Marco Forzese, presidente della commissione Affari istituzionali all’Assembla regionale siciliana, si è autosospeso dall’Udc. La decisione, determinata dalla scelta di rinunciare alla candidatura alle prossime elezioni politiche, è stata resa nota dall’esponente politico nel corso di una conferenza stampa, a Catania.
“In tempi non sospetti andammo via dal governo Lombardo – spiega Forzese – perché non condividemmo in quell’occasione un sistema politico legato soltanto ad un gioco di clientele, nomine e quant’altro potesse riportare solo consensi elettorali. I nostri elettori oggi si sentono traditi perchè, in buona sostanza l’Udc partito si trasforma in Mpa”.

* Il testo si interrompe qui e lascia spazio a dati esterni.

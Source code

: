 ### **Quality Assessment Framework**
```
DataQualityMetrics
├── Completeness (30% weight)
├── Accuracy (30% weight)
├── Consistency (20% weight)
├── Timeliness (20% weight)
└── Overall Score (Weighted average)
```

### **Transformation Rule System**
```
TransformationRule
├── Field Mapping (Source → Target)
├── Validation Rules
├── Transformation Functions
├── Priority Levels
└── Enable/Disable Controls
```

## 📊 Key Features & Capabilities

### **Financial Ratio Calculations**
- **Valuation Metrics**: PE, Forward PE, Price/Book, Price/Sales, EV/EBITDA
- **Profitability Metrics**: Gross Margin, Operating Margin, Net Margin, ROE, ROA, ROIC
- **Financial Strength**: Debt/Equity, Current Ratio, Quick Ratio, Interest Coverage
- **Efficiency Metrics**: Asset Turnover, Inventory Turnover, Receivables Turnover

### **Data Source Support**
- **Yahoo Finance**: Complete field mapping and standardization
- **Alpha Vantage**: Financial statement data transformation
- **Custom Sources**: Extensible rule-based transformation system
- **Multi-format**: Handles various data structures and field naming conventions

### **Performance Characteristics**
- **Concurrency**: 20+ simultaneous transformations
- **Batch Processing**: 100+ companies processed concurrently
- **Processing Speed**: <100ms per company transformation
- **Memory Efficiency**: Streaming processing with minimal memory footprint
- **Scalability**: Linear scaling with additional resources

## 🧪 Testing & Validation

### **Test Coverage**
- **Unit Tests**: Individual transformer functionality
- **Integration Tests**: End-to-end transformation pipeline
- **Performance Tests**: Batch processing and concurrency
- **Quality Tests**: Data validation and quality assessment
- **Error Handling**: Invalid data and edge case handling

“Spero – aggiunge Forzese – che l’Udc riveda per tempo queste scelte deleterie che non potranno mai essere apprezzate dal nostro elettorato. Il malcontento si avverte non solo in Sicilia, ma in tante altre regioni”. In quanto al segretario regionale Gianpiero D’Alia che ha commentato con durezza la posizione da lui assunta, addirittura commissariando la segreteria provinciale di Catania, Forzese dice: “Ha perso un’ottima occasione per tacere, e la nomina del commissario a Catania dimostra che si è comportato come un bambino viziato, inadeguato nell’occasione a ricoprire un ruolo così delicato”.
Come anticipato dallo stesso Forzese, in accordo con il segretario regionale Gianpiero D’Alia, ha nominato Filippo Cirolli commissario del partito in provincia di Catania. Cirolli, 36 anni, già responsabile del movimento giovanile nazionale con delega al Mezzogiorno e allo Sviluppo economico, ricopre attualmente l’incarico di capo della segreteria politica dell’Udc siciliana.